While the switch to solo hiking has certainly been a huge challenge of its own, the actual hiking from my first week alone is well worth mentioning.
To start, within 30 minutes of waking alone I was hailed on. Big hail, the kind that hurts the head and neck. I then had a lightning storm a few hours later where I actually heard the sizzling sound of electricity as a bolt struck down close to me. I slept in wet clothes and a damp tent that night.
The first day and a half were a hard walk down memory lane as I retraced steps Julie and I walked last year on the CT. But after Georgia pass, the CDT split from the CT and I met up with a 29 year old thru hiker named Green Flash, and we spent the rest of the day above tree line trying to find our way and dodge afternoon thunderstorms- monsoon season has arrived in Northern CO. The ridge walk along the divide was challenging as there often was no trail, only occasional rock piles (cairns), and random posts with no signs. There was plenty of up down too as we found our way. It was fun though and we had plenty to talk about as he is a fellow adventurer, having traveled much of the world over the past seven years. We camped alone though, our routes taking us different directions to finish the day.

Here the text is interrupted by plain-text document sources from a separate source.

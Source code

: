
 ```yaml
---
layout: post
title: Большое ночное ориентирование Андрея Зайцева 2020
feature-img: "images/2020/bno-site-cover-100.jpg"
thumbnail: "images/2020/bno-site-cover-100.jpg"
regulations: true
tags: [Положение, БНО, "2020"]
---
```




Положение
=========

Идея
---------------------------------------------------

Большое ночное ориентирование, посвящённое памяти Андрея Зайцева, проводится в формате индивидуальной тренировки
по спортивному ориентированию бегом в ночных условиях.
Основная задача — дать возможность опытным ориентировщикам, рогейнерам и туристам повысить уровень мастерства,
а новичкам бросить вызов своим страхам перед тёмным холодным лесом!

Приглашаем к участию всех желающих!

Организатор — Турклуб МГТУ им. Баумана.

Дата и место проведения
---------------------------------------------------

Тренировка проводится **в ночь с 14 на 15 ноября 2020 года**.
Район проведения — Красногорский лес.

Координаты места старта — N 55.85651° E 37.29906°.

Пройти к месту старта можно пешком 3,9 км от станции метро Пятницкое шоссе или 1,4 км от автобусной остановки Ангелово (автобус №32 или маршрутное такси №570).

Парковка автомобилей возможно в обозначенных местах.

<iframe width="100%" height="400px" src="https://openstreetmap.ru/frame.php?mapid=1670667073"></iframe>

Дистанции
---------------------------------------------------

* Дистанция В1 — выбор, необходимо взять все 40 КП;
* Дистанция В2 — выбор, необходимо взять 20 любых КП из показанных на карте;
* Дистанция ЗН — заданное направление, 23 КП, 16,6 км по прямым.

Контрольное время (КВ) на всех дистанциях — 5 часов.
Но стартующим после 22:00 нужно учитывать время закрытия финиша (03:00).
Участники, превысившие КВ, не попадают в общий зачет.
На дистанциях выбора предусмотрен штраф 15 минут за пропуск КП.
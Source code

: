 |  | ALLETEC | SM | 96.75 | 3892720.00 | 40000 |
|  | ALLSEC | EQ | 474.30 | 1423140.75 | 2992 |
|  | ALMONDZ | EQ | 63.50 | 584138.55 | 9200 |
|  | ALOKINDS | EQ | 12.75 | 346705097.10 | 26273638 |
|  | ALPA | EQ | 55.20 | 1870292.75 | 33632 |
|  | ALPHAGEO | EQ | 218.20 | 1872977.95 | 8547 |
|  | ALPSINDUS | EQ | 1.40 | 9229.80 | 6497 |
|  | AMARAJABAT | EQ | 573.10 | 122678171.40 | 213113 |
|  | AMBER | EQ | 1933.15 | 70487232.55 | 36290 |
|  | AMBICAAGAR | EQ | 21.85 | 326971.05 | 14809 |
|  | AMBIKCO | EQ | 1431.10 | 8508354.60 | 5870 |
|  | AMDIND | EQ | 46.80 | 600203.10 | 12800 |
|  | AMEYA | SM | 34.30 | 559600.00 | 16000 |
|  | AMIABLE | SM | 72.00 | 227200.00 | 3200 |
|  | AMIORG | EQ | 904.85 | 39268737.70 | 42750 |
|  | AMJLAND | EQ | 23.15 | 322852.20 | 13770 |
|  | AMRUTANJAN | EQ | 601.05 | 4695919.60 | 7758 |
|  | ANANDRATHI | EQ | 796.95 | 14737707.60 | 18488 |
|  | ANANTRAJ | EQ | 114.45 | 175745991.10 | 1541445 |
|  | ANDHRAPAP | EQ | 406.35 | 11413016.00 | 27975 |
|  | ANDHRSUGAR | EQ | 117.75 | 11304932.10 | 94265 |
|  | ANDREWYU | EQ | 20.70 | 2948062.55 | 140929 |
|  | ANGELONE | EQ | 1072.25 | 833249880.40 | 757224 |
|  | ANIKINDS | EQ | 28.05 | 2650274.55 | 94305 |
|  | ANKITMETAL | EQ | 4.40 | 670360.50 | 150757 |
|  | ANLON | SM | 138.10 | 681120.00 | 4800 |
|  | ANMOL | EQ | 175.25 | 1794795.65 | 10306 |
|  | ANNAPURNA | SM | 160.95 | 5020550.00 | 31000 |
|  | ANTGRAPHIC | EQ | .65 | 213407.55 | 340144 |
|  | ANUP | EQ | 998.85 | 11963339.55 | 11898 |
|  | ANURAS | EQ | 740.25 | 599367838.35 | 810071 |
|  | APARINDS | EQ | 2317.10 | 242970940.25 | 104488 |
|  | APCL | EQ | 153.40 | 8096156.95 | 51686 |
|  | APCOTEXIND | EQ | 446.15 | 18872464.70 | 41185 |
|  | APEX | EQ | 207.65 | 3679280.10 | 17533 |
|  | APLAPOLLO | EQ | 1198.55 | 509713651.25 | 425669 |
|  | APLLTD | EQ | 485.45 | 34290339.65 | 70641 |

The next day was awesomely brutal. I started near 10,000′ and made my way up a steep climb to Argentine pass, then up Mount Edwards at 13,800’+ before scrambling along the spine of a ridge that resembles a knife’s edge with steep drop offs on both sides. From here it was up to the highest point on the trail, Grays peak, at 14,200’+. My route had me take a steep, straight shot up the eastern slope before descending the nicely graded trail with switchbacks that all the peak-bagging day hikers use. My day wasn’t done though as I finished my day with another 3000’+ climb with miles of hiking above tree line. I finished after dark and just got down to sub-alpine for a cold night of camping.
The next day was another ball buster with three big climbs and another 30+ mile day, making it my third day in a row with more than thirty miles, despite climbing between 7000′ to 10,000′ per day. The latter part of the day was the toughest with a big climb up James peak followed by possibly the most miserable, stormy, windy and rainy above tree line walk I’ve ever done. The rain pelted me with such force and I purposefully stayed away from the edge because the wind was so strong. Fortunately, I’d just met a great couple, Mike and Carrie. They are teachers and section hike one month a year and are getting their triple crown that way. We talked and suffered together before eventually getting out of the wind to camp together for the night.
My last day had less elevation gain but it did have a deadline as Julie was picking me up in Grand Lake. I thought it’d be an easy 30. Nope. The first part flew by and a nice guy even gave me a cold Gatorade. However, I then encountered possibly the most frustratingly difficult section of trail I’ve ever hiked in the Knights ridge. The issue is the downed trees. There is a bark beetle problem in CO that has killed a huge amount of trees out here. On this ridge, most of the trees are down and piled on each other like matchsticks. The trail was lost to me, I climbed over and under countless trees, snagging myself and my pack frequently on branches. It took forever. But I made it through…
Right in time for the afternoon storm. I entered Rocky Mountain national park with thunder and lightning. I was late and practically running the trail. And then I saw a bull moose. And then I saw two more. In fact, over the next thirty hours, I’d see nine moose total. They stood and stared while I took their pictures, bulls, mamas, and calves.
I eventually made it, only 36 minutes late. Julie had a car full of goodies and all the hugs and kisses I’d missed from 4.5 days alone in the woods. Not only was it hard without her, but it was probably some of the toughest hiking I’ve ever done. I felt good about it though, even though I’ve been dragging a bit the past few days as a result. But this is the trail and I’m in, so bring the mountains! Actually, I think I may be through the biggest stuff, but either way, the trail has got plenty more good stuff to come.